TL;DR
This paper introduces a meta-learning approach for brain connectome analysis that improves data efficiency by transferring knowledge from large datasets to small ones, incorporating brain-network-specific design strategies.
Contribution
It proposes a novel meta-training framework tailored for brain connectomes, enhancing performance on limited data and revealing dataset and disease similarities.
Findings
Meta-learning outperforms traditional pre-training strategies.
The approach achieves higher and more stable performance.

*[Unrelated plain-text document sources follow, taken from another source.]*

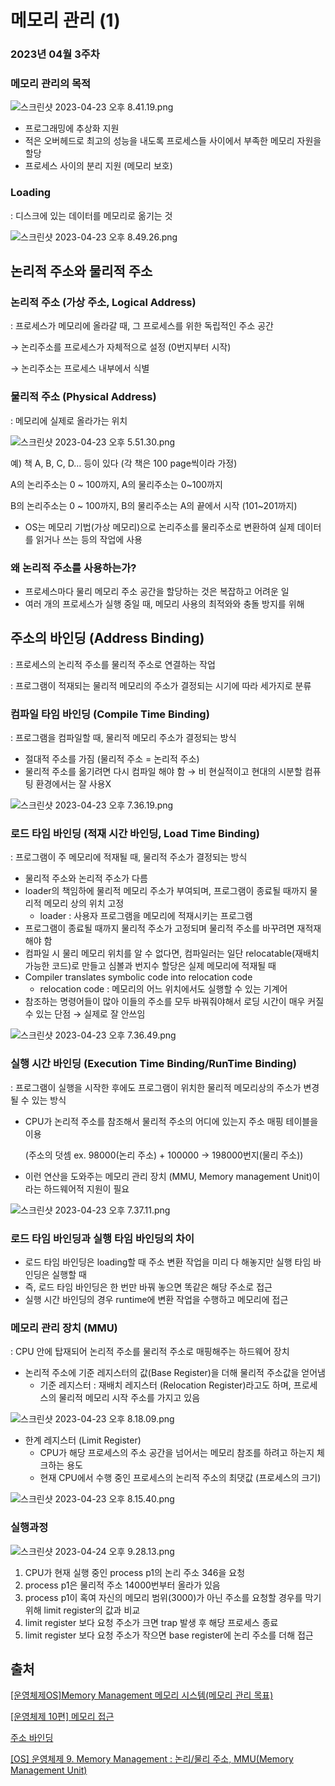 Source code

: # 메모리 관리 (1)

### 2023년 04월 3주차

### 메모리 관리의 목적

![스크린샷 2023-04-23 오후 8.41.19.png](img/%25E1%2584%2589%25E1%2585%25B3%25E1%2584%258F%25E1%2585%25B3%25E1%2584%2585%25E1%2585%25B5%25E1%2586%25AB%25E1%2584%2589%25E1%2585%25A3%25E1%2586%25BA_2023-04-23_%25E1%2584%258B%25E1%2585%25A9%25E1%2584%2592%25E1%2585%25AE_8.41.19.png)

- 프로그래밍에 추상화 지원
- 적은 오버헤드로 최고의 성능을 내도록 프로세스들 사이에서 부족한 메모리 자원을 할당
- 프로세스 사이의 분리 지원 (메모리 보호)

### Loading

: 디스크에 있는 데이터를 메모리로 옮기는 것

![스크린샷 2023-04-23 오후 8.49.26.png](img/%25E1%2584%2589%25E1%2585%25B3%25E1%2584%258F%25E1%2585%25B3%25E1%2584%2585%25E1%2585%25B5%25E1%2586%25AB%25E1%2584%2589%25E1%2585%25A3%25E1%2586%25BA_2023-04-23_%25E1%2584%258B%25E1%2585%25A9%25E1%2584%2592%25E1%2585%25AE_8.49.26.png)

## 논리적 주소와 물리적 주소

### 논리적 주소 (가상 주소, Logical Address)

: 프로세스가 메모리에 올라갈 때, 그 프로세스를 위한 독립적인 주소 공간

→ 논리주소를 프로세스가 자체적으로 설정 (0번지부터 시작)

→ 논리주소는 프로세스 내부에서 식별

### 물리적 주소 (Physical Address)

: 메모리에 실제로 올라가는 위치

![스크린샷 2023-04-23 오후 5.51.30.png](img/%25E1%2584%2589%25E1%2585%25B3%25E1%2584%258F%25E1%2585%25B3%25E1%2584%2585%25E1%2585%25B5%25E1%2586%25AB%25E1%2584%2589%25E1%2585%25A3%25E1%2586%25BA_2023-04-23_%25E1%2584%258B%25E1%2585%25A9%25E1%2584%2592%25E1%2585%25AE_5.51.30.png)

예) 책 A, B, C, D… 등이 있다 (각 책은 100 page씩이라 가정)

A의 논리주소는 0 ~ 100까지, A의 물리주소는 0~100까지

B의 논리주소는 0 ~ 100까지, B의 물리주소는 A의 끝에서 시작 (101~201까지)


- OS는 메모리 기법(가상 메모리)으로 논리주소를 물리주소로 변환하여 실제 데이터를 읽거나 쓰는 등의 작업에 사용


### 왜 논리적 주소를 사용하는가?

- 프로세스마다 물리 메모리 주소 공간을 할당하는 것은 복잡하고 어려운 일
- 여러 개의 프로세스가 실행 중일 때, 메모리 사용의 최적와와 충돌 방지를 위해


## 주소의 바인딩 (**Address Binding)**

: 프로세스의 논리적 주소를 물리적 주소로 연결하는 작업

: 프로그램이 적재되는 물리적 메모리의 주소가 결정되는 시기에 따라 세가지로 분류


### 컴파일 타임 바인딩 (**Compile Time Binding)**

: 프로그램을 컴파일할 때, 물리적 메모리 주소가 결정되는 방식

- 절대적 주소를 가짐 (물리적 주소 = 논리적 주소)
- 물리적 주소를 옮기려면 다시 컴파일 해야 함
  → 비 현실적이고 현대의 시분할 컴퓨팅 환경에서는 잘 사용X


![스크린샷 2023-04-23 오후 7.36.19.png](img/%25E1%2584%2589%25E1%2585%25B3%25E1%2584%258F%25E1%2585%25B3%25E1%2584%2585%25E1%2585%25B5%25E1%2586%25AB%25E1%2584%2589%25E1%2585%25A3%25E1%2586%25BA_2023-04-23_%25E1%2584%258B%25E1%2585%25A9%25E1%2584%2592%25E1%2585%25AE_7.36.19.png)


### 로드 타임 바인딩 (적재 시간 바인딩, **Load Time Binding)**

: 프로그램이 주 메모리에 적재될 때, 물리적 주소가 결정되는 방식

- 물리적 주소와 논리적 주소가 다름
- loader의 책임하에 물리적 메모리 주소가 부여되며, 프로그램이 종료될 때까지 물리적 메모리 상의 위치 고정
    - loader : 사용자 프로그램을 메모리에 적재시키는 프로그램
- 프로그램이 종료될 때까지 물리적 주소가 고정되며 물리적 주소를 바꾸려면 재적재 해야 함
- 컴파일 시 물리 메모리 위치를 알 수 없다면, 컴파일러는 일단 relocatable(재배치 가능한 코드)로 만들고 심볼과 번지수 할당은 실제 메모리에 적재될 때
- Compiler translates symbolic code into relocation code
  - relocation code : 메모리의 어느 위치에서도 실행할 수 있는 기계어
- 참조하는 명령어들이 많아 이들의 주소를 모두 바꿔줘야해서 로딩 시간이 매우 커질 수 있는 단점
  → 실제로 잘 안쓰임


![스크린샷 2023-04-23 오후 7.36.49.png](img/%25E1%2584%2589%25E1%2585%25B3%25E1%2584%258F%25E1%2585%25B3%25E1%2584%2585%25E1%2585%25B5%25E1%2586%25AB%25E1%2584%2589%25E1%2585%25A3%25E1%2586%25BA_2023-04-23_%25E1%2584%258B%25E1%2585%25A9%25E1%2584%2592%25E1%2585%25AE_7.36.49.png)

### 실행 시간 바인딩 (**Execution Time Binding/RunTime Binding)**

: 프로그램이 실행을 시작한 후에도 프로그램이 위치한 물리적 메모리상의 주소가 변경될 수 있는 방식

- CPU가 논리적 주소를 참조해서 물리적 주소의 어디에 있는지 주소 매핑 테이블을 이용

  (주소의 덧셈 ex. 98000(논리 주소) + 100000 → 198000번지(물리 주소))
- 이런 연산을 도와주는 메모리 관리 장치 (MMU, Memory management Unit)이라는 하드웨어적 지원이 필요


![스크린샷 2023-04-23 오후 7.37.11.png](img/%25E1%2584%2589%25E1%2585%25B3%25E1%2584%258F%25E1%2585%25B3%25E1%2584%2585%25E1%2585%25B5%25E1%2586%25AB%25E1%2584%2589%25E1%2585%25A3%25E1%2586%25BA_2023-04-23_%25E1%2584%258B%25E1%2585%25A9%25E1%2584%2592%25E1%2585%25AE_7.37.11.png)

### 로드 타임 바인딩과 실행 타임 바인딩의 차이

- 로드 타임 바인딩은 loading할 때 주소 변환 작업을 미리 다 해놓지만 실행 타임 바인딩은 실행할 때
- 즉, 로드 타임 바인딩은 한 번만 바꿔 놓으면 똑같은 해당 주소로 접근
- 실행 시간 바인딩의 경우 runtime에 변환 작업을 수행하고 메모리에 접근

### 메모리 관리 장치 (MMU)

: CPU 안에 탑재되어 논리적 주소를 물리적 주소로 매핑해주는 하드웨어 장치

- 논리적 주소에 기준 레지스터의 값(Base Register)을 더해 물리적 주소값을 얻어냄
  - 기준 레지스터 : 재배치 레지스터 (Relocation Register)라고도 하며, 프로세스의 물리적 메모리 시작 주소를 가지고 있음


![스크린샷 2023-04-23 오후 8.18.09.png](img/%25E1%2584%2589%25E1%2585%25B3%25E1%2584%258F%25E1%2585%25B3%25E1%2584%2585%25E1%2585%25B5%25E1%2586%25AB%25E1%2584%2589%25E1%2585%25A3%25E1%2586%25BA_2023-04-23_%25E1%2584%258B%25E1%2585%25A9%25E1%2584%2592%25E1%2585%25AE_8.18.09.png)

- 한계 레지스터 (Limit Register)
  - CPU가 해당 프로세스의 주소 공간을 넘어서는 메모리 참조를 하려고 하는지 체크하는 용도
  - 현재 CPU에서 수행 중인 프로세스의 논리적 주소의 최댓값 (프로세스의 크기)


![스크린샷 2023-04-23 오후 8.15.40.png](img/%25E1%2584%2589%25E1%2585%25B3%25E1%2584%258F%25E1%2585%25B3%25E1%2584%2585%25E1%2585%25B5%25E1%2586%25AB%25E1%2584%2589%25E1%2585%25A3%25E1%2586%25BA_2023-04-23_%25E1%2584%258B%25E1%2585%25A9%25E1%2584%2592%25E1%2585%25AE_8.15.40.png)

### 실행과정


![스크린샷 2023-04-24 오후 9.28.13.png](img/%25E1%2584%2589%25E1%2585%25B3%25E1%2584%258F%25E1%2585%25B3%25E1%2584%2585%25E1%2585%25B5%25E1%2586%25AB%25E1%2584%2589%25E1%2585%25A3%25E1%2586%25BA_2023-04-24_%25E1%2584%258B%25E1%2585%25A9%25E1%2584%2592%25E1%2585%25AE_9.28.13.png)

1. CPU가 현재 실행 중인 process p1의 논리 주소 346을 요청
2. process p1은 물리적 주소 14000번부터 올라가 있음
3. process p1이 혹여 자신의 메모리 범위(3000)가 아닌 주소를 요청할 경우를 막기 위해 limit register의 값과 비교
4. limit register 보다 요청 주소가 크면 trap 발생 후 해당 프로세스 종료
5. limit register 보다 요청 주소가 작으면 base register에 논리 주소를 더해 접근

## 출처

[[운영체제OS]Memory Management 메모리 시스템(메모리 관리 목표)](https://jhnyang.tistory.com/39)

[[운영체제 10편] 메모리 접근](https://baebalja.tistory.com/390)

[주소 바인딩](https://techvu.dev/103)

[[OS] 운영체제 9. Memory Management : 논리/물리 주소, MMU(Memory Management Unit)](https://developyo.tistory.com/210)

It uncovers insights into dataset and disease relationships.
Abstract
Brain networks characterize complex connectivities among brain regions as graph structures, which provide a powerful means to study brain connectomes. In recent years, graph neural networks have emerged as a prevalent paradigm of learning with structured data. However, most brain network datasets are limited in sample sizes due to the relatively high cost of data acquisition, which hinders the deep learning models from sufficient training. Inspired by meta-learning that learns new concepts fast with limited training examples, this paper studies data-efficient training strategies for analyzing brain connectomes in a cross-dataset setting. Specifically, we propose to meta-train the model on datasets of large sample sizes and transfer the knowledge to small datasets. In addition, we also explore two brain-network-oriented designs, including atlas transformation and adaptive task…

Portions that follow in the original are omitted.